Bc thesis: Modeling of protoplanetary disks based on ALMA and VLTI measurements

Abstract

 The protoplanetary disk DoAr 44 (Haro 1-16, V2062 Oph) is a pre-transitional disk in the Ophiuchus star-forming region. A large observational dataset is available, including ALMA complex visibilities, VLTI/GRAVITY continuum squared visibilities, closure phases and triple products, VLT/UVES and VLT/X-shooter Hα spectra. Additionally, spectral-energy distribution measurements were utilized, including observations from ground-based optical observatories, the IRAS satellite and the Spitzer Space Telescope, the Sub-Millimeter Array, the 30-m IRAM radio telescope, the Australia Telescope Compact Array and others. 
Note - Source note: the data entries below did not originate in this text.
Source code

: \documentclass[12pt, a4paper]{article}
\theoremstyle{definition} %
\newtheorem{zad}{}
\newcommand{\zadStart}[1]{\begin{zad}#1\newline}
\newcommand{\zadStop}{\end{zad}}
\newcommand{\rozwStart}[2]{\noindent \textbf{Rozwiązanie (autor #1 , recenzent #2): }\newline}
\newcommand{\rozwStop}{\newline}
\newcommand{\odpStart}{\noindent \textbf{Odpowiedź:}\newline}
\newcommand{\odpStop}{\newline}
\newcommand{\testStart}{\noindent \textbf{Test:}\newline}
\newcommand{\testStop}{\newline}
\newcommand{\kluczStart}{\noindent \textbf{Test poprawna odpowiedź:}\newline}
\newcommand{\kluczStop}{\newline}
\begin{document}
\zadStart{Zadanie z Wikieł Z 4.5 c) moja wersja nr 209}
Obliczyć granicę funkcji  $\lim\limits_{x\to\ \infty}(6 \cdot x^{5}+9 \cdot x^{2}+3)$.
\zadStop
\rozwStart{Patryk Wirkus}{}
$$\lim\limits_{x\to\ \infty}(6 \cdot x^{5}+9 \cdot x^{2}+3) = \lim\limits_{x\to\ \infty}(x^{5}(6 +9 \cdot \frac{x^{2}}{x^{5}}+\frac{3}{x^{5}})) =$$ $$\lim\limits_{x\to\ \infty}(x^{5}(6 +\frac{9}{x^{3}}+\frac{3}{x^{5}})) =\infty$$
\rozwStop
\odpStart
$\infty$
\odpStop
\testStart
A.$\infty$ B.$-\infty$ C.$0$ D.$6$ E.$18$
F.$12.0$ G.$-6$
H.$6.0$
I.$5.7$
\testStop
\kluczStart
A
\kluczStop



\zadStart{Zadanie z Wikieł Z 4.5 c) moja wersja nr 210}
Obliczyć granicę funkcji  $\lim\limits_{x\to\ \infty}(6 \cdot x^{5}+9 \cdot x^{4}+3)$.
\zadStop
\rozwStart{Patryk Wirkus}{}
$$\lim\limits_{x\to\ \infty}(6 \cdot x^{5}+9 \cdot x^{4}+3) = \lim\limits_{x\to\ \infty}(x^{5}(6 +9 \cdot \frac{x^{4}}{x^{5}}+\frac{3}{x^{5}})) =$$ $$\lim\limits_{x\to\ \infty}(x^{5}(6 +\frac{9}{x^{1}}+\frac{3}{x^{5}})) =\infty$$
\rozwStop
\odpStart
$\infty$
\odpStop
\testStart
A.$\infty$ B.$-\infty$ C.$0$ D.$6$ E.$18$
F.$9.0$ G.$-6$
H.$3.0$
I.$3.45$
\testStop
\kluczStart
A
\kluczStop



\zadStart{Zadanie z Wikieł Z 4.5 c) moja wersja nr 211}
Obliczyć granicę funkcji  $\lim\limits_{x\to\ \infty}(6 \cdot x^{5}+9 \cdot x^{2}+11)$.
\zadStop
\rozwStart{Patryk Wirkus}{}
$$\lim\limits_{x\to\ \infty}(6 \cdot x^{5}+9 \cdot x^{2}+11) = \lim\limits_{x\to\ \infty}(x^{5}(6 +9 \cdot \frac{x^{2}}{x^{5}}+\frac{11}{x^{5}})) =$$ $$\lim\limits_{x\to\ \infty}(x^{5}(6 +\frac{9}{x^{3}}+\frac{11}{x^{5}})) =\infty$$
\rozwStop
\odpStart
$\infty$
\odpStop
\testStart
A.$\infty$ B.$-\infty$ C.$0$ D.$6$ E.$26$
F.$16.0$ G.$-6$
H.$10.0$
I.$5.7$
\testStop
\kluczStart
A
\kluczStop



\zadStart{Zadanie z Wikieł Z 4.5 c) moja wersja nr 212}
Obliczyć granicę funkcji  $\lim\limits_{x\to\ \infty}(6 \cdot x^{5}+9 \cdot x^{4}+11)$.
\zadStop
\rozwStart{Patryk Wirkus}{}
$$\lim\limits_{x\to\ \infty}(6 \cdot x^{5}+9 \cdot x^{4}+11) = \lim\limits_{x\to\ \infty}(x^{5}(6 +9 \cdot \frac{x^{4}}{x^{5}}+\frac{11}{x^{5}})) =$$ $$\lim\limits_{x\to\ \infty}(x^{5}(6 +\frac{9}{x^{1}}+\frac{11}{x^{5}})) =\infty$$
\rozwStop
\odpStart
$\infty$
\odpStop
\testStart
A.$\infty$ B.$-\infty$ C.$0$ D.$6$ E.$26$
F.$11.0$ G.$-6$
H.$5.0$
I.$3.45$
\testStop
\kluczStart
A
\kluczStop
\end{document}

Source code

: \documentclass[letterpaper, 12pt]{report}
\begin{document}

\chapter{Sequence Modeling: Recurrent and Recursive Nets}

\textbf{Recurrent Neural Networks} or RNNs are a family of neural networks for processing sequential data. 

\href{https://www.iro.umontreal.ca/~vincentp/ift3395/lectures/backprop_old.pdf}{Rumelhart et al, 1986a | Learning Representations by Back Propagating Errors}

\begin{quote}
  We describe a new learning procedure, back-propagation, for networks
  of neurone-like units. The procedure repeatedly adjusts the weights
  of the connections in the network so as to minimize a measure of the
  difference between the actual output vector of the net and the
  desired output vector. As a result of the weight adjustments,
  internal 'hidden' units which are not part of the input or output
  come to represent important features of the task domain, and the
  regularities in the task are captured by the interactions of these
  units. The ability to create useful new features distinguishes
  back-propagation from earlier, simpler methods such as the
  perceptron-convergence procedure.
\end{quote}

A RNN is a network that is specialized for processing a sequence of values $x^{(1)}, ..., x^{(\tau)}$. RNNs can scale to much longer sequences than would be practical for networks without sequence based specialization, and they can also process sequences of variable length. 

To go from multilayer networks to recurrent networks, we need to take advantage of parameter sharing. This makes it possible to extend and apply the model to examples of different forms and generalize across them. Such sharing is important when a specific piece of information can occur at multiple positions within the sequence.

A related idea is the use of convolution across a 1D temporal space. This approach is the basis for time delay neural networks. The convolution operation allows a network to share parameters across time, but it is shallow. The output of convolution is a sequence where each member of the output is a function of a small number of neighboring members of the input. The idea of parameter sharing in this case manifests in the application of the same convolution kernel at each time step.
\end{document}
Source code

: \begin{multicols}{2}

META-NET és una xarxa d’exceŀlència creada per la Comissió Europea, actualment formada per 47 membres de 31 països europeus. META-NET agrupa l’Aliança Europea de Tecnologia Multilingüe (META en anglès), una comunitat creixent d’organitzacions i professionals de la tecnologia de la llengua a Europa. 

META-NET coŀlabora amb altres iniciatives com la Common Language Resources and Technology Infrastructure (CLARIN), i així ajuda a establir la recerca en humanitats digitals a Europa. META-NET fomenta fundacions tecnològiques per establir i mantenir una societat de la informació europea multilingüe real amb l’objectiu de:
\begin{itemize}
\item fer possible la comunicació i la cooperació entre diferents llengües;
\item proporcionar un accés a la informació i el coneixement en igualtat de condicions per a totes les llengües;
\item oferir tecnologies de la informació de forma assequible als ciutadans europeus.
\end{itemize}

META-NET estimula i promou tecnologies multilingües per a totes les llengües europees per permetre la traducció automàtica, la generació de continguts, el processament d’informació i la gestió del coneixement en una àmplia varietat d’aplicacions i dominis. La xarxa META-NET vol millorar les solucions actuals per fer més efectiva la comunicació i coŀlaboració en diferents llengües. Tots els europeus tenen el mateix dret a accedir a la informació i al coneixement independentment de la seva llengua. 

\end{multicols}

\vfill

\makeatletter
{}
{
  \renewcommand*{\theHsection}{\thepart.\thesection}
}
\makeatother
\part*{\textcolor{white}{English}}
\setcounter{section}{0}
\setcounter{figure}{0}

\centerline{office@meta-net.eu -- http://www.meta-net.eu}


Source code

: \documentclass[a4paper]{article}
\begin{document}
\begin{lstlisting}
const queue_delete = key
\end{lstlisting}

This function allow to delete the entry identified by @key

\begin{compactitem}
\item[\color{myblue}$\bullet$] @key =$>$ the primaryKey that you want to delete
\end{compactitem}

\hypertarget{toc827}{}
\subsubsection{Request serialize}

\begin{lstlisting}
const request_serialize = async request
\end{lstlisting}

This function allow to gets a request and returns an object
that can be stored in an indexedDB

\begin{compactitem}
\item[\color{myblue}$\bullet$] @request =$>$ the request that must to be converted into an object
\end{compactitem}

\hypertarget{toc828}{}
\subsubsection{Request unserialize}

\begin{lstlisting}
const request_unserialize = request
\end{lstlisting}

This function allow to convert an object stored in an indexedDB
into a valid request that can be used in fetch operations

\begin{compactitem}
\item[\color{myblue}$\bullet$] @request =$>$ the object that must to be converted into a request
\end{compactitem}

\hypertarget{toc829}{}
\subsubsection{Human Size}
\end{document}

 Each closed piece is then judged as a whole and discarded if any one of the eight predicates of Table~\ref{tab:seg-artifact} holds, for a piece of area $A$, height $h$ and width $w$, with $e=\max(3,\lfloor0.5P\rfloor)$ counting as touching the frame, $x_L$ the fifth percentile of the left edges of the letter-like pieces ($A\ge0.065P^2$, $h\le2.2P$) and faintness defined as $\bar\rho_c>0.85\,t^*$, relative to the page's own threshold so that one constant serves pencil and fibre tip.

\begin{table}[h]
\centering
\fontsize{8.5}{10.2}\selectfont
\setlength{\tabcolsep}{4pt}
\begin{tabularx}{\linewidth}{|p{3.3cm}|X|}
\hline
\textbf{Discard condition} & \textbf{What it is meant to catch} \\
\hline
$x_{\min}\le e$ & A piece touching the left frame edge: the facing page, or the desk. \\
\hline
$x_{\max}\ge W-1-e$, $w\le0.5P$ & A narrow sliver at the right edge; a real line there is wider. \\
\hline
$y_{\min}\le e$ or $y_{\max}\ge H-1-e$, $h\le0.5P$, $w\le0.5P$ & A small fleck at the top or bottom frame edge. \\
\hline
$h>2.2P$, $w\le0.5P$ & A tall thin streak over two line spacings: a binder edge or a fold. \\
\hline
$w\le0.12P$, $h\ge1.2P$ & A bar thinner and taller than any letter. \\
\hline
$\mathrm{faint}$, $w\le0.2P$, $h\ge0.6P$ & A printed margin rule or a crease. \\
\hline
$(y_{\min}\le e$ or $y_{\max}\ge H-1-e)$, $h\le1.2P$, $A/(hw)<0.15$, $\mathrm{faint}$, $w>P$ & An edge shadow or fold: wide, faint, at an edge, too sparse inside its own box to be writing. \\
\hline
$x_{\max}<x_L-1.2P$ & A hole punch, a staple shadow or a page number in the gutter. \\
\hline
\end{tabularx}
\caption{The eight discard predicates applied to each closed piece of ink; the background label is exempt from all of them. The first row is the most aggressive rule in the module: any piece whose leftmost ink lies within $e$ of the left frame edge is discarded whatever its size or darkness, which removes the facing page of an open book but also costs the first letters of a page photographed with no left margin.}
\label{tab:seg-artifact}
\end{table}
For the first time, this work presents a comprehensive global multiscale kinematic equilibrium radiative-transfer model, constructed in Pyshellspec (Brož et al. 2021), describing the accretion region, the inner and the outer disks. According to my model, the spectral line profiles are explained by an optically thin spherical inflow/outflow within the co-rotation radius of the star, with velocities surpassing 330 km/s. The VLTI near-infrared interferometric observables can be accounted for by an innermost disk, extending from 0.1 to 0.2 au. On the other hand, the ALMA visibilities are compatible with a dust ring, extending from 36 to 56 au. The temperature and density profiles derived from my model suggest the ring could be related to the condensation line of CO2. My models also placed constraints on the inner disk, which has never been spatially resolved. These constraints allowed me to prepare and submit an ALMA proposal to study this region (1 to 10 au), which is the critical region for the formation of terrestrial and gas-giant planets.